* _Task prompt_
Select and copy out every line in the records containing "conversations".

Stored dataset items:
■ ■ ■ ■ ■
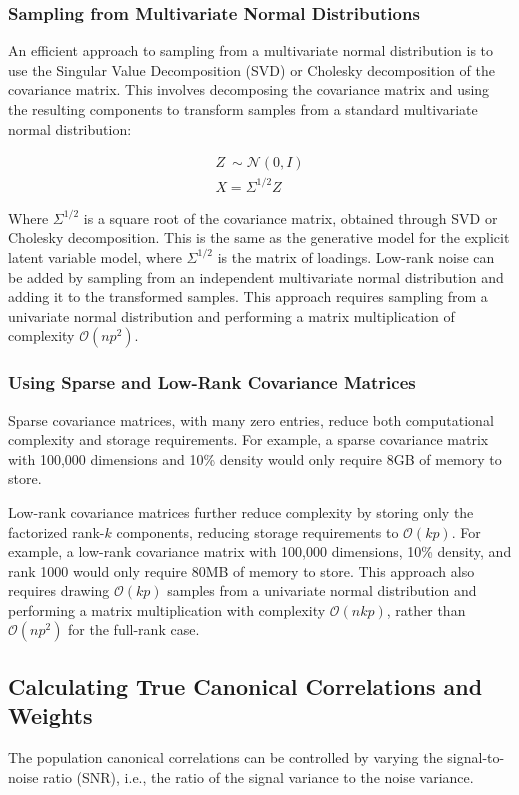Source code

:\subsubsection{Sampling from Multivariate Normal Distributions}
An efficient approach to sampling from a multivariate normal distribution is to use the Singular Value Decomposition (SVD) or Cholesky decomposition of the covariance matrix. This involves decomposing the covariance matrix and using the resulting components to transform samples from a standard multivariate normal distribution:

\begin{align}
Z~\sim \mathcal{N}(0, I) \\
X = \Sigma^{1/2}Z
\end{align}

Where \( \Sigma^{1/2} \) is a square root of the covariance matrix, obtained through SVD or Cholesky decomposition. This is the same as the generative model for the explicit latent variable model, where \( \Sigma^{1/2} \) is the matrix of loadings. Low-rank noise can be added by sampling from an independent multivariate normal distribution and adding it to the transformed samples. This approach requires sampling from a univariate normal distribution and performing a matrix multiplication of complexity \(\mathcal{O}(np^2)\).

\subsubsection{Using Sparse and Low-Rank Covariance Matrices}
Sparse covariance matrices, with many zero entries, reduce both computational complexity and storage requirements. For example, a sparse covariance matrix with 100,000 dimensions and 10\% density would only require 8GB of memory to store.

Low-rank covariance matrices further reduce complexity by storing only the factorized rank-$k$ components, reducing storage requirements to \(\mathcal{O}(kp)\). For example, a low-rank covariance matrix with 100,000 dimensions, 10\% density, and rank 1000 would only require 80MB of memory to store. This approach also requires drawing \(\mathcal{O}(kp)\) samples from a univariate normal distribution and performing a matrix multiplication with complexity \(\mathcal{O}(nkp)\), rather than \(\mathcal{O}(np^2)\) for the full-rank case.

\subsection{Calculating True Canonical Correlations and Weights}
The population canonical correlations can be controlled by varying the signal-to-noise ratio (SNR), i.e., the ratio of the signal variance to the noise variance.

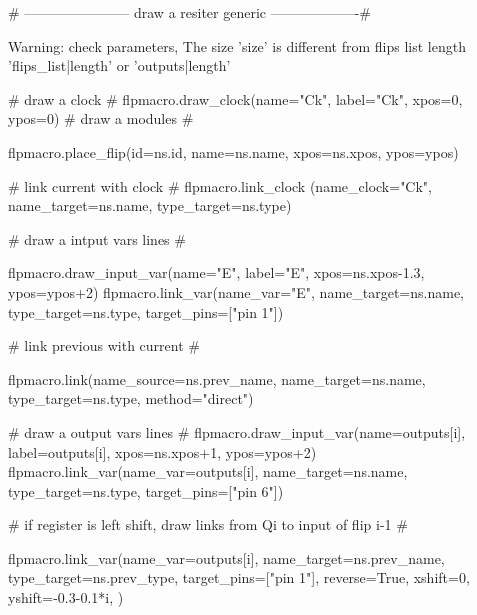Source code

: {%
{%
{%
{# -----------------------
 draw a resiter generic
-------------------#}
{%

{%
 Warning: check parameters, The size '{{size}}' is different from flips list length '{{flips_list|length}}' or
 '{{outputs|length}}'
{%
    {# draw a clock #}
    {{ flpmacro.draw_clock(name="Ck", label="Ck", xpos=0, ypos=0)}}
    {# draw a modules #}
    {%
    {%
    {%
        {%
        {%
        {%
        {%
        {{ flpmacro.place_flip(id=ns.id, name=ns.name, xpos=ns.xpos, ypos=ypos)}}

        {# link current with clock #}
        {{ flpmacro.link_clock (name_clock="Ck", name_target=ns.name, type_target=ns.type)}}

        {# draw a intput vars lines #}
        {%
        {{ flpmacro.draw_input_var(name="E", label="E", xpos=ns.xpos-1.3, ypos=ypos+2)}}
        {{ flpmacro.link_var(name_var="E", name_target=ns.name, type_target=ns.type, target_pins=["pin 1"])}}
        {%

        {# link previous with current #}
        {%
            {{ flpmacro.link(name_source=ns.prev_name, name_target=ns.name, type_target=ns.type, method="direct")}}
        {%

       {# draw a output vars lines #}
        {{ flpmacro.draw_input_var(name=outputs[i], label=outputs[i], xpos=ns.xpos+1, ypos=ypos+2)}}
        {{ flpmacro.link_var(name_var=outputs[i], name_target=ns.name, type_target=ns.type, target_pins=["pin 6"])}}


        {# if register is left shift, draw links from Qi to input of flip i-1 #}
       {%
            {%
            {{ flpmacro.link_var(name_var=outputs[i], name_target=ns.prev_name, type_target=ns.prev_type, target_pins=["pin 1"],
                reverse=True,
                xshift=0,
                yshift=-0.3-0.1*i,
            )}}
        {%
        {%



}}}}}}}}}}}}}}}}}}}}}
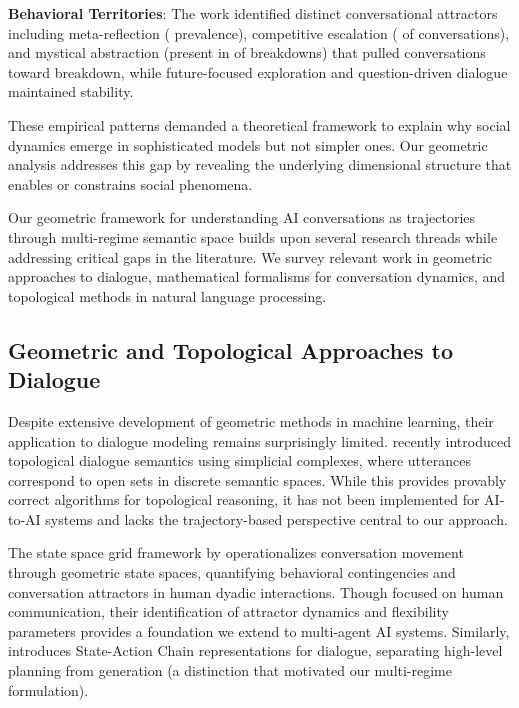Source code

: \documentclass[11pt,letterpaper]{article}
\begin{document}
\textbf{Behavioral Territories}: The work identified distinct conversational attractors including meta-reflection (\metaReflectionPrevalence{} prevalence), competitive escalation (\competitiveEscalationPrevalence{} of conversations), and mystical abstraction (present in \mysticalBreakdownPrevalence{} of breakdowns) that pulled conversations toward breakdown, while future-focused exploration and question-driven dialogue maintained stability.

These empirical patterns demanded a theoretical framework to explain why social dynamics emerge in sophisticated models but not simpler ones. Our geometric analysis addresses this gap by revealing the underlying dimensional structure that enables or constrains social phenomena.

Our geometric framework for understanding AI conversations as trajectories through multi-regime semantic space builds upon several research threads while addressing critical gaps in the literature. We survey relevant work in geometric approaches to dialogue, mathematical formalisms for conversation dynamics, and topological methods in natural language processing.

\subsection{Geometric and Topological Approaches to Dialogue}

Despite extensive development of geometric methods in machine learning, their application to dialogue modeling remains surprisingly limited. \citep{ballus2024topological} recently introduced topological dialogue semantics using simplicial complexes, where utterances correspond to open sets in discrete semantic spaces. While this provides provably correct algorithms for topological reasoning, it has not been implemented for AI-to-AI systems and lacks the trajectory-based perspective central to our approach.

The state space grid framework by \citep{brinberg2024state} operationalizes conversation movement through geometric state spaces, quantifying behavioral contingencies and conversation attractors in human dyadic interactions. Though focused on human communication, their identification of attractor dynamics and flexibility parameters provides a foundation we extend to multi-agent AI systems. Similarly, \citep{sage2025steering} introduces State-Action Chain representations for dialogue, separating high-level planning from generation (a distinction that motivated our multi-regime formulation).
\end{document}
■ ■ ■ ■ ■
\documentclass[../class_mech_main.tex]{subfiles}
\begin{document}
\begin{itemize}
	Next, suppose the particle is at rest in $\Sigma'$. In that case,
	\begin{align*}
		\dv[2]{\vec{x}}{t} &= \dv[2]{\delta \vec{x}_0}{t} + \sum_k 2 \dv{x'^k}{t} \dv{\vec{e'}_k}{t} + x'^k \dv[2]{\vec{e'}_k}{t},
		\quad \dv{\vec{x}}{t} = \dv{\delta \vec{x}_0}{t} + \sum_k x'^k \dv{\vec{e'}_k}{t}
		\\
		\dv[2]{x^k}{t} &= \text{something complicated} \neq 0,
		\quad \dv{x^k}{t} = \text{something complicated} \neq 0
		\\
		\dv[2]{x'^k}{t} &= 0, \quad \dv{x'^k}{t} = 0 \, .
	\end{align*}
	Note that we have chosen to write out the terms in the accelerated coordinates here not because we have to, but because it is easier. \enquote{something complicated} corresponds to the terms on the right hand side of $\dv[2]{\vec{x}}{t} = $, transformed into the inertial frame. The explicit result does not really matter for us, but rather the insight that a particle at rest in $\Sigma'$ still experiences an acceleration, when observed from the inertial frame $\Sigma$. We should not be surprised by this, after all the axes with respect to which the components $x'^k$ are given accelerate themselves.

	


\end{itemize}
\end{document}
■ ■ ■ ■ ■
* _Reply_
\textbf{Behavioral Territories}: The work identified distinct conversational attractors including meta-reflection (\metaReflectionPrevalence{} prevalence), competitive escalation (\competitiveEscalationPrevalence{} of conversations), and mystical abstraction (present in \mysticalBreakdownPrevalence{} of breakdowns) that pulled conversations toward breakdown, while future-focused exploration and question-driven dialogue maintained stability.
Our geometric framework for understanding AI conversations as trajectories through multi-regime semantic space builds upon several research threads while addressing critical gaps in the literature. We survey relevant work in geometric approaches to dialogue, mathematical formalisms for conversation dynamics, and topological methods in natural language processing.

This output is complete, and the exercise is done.